While serving as interim borough manager, Finance Director Mason Villarma will make $10,000 per month in addition to his regular monthly base salary of just under $10,000 per month.
As interim deputy borough manager, Clerk Kim Lane will receive an additional $2,700 per month. Lane already serves as “acting” borough manager if the borough manager is unavailable, and her amended contract adds the same amount to her monthly paycheck that she would make as acting manager.
Both contracts take effect Nov. 1 and expire June 30, 2024, or as soon as a new manager is hired and trained.
The borough assembly selected Villarma and Lane for the interim positions during an executive session Oct. 10 and approved their updated contracts at its Oct. 24 meeting. Mayor Patty Gilbert and Vice Mayor David Powell negotiated the positions’ salaries and duties.
“We looked into this quite a bit and I figure we’re saving money,” Powell said Oct. 24. “It’s going to cost us no matter what to have an interim borough manager.”
By tapping Villarma and Lane for the work, the borough can “(keep) our projects moving along “instead of “having an interim borough manager from AML (the Alaska Municipal League), which would just keep our doors open,” he continued. “This is a big benefit to us to keep our projects moving, keep it in-house.”
Borough Manager Jeff Good submitted his resignation in September, effective Jan. 1, though he will take a significant amount of leave from the position over the next couple of months.
In 2021, when then-Manager Lisa Von Bargen resigned, the borough considered turning to AML for a temporary replacement. Staff found that an interim borough manager from AML would cost between $10,000 and $13,000 per month, plus lodging, food and transportation costs for the length of their tenure, according to Gilbert.
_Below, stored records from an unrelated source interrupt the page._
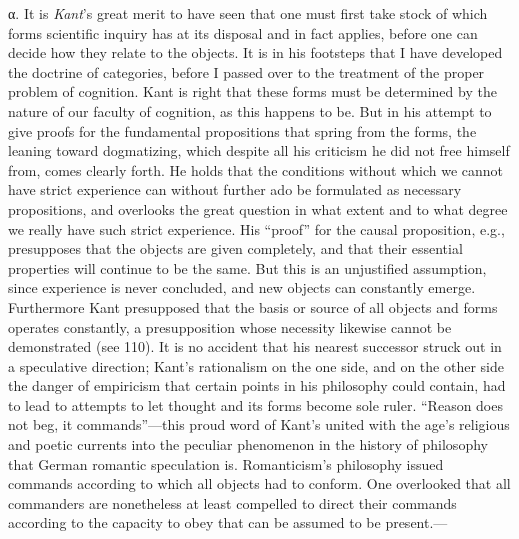 \documentclass[12pt,a4paper]{book}
\newcommand{\opage}[1]{\marginnote{\footnotesize\textit{[#1]}}}
\begin{document}
α. It is \emph{Kant}'s great merit to have seen that one must first take stock
of which forms scientific inquiry has at its disposal and in fact applies,
before one can decide how they relate to the objects. It is in his footsteps
that I have developed the doctrine of categories, before I passed over to the
treatment of the proper problem of cognition. Kant is right that these forms
must be determined by the nature of our faculty of cognition, as this happens
to be. But in his attempt to give proofs for the fundamental propositions that
spring from the forms, the leaning toward dogmatizing, which despite all his
criticism he did not free himself from, comes clearly forth. He holds that the
conditions without which we cannot have strict experience can without further
ado be formulated as necessary propositions, and overlooks the great question
in what extent and to what degree we really have such strict experience. His
``proof'' for the causal proposition, e.g., presupposes that the objects are
given completely, and that their essential properties will continue to be the
same. But this is an unjustified assumption, since experience is never
concluded, and new objects can constantly \opage{267}emerge. Furthermore Kant presupposed
that the basis or source of all objects and forms operates constantly, a
presupposition whose necessity likewise cannot be demonstrated (see 110). It is
no accident that his nearest successor struck out in a speculative direction;
Kant's rationalism on the one side, and on the other side the danger of
empiricism that certain points in his philosophy could contain, had to lead to
attempts to let thought and its forms become sole ruler. ``Reason does not beg,
it commands''---this proud word of Kant's united with the age's religious and
poetic currents into the peculiar phenomenon in the history of philosophy that
German romantic speculation is. Romanticism's philosophy issued commands
according to which all objects had to conform. One overlooked that all
commanders are nonetheless at least compelled to direct their commands
according to the capacity to obey that can be assumed to be present.---
\end{document}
Most interims available through AML are retired former managers.
The current market for an interim manager, according to Villarma, is in the $15,000 to $18,000 range per month.
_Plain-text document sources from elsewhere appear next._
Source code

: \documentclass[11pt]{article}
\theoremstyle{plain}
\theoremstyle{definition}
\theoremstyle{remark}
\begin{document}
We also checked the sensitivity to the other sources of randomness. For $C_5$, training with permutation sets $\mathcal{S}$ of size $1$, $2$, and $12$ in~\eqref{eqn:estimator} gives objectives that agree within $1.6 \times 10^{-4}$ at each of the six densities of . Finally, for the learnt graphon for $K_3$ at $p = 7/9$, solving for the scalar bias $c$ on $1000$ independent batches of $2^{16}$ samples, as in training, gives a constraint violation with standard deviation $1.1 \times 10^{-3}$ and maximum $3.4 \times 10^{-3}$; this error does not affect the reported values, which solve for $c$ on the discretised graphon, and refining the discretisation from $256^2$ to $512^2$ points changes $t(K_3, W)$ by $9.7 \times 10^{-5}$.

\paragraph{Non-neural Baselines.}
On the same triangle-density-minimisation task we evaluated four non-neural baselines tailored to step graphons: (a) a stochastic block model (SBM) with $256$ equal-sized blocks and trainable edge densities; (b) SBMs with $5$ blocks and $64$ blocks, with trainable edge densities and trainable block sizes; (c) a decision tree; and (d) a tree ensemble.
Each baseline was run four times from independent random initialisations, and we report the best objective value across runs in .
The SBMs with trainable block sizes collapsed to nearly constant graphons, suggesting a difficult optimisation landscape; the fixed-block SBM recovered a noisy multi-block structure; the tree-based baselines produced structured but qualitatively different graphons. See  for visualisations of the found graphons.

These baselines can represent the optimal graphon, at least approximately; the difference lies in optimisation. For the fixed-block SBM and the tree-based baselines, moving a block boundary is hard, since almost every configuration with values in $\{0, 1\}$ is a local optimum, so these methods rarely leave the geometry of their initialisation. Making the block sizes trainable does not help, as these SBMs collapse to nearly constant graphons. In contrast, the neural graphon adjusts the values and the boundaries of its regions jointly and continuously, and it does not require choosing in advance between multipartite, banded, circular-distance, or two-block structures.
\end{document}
“It starts to add up,” said Gilbert.
Though Villarma acknowledged that he would likely not be working double the hours after his compensation doubles, “the workload will double,” he said, and feels that the raise is “commensurate to the tasks.”
The pay raise is “a drop in the bucket when you consider the forward momentum we could have,” he said.
Ideally, he added, he will revert to his finance director contract in a few months, once the borough finds a replacement manager.
His monthly interim contract is $1,000 greater than Good received when he served as interim manager from Nov. 1, 2021, to mid-January 2022.
For Assembly Member Jim DeBord, the cost of the opportunities the borough might lose if it hired an external interim manager far outweighs Villarma’s monthly compensation, especially after considering his track record as finance director.
The contracts for the interim manager and deputy manager were negotiated together, Lane explained in an email, and she received the amount that she requested in the negotiation.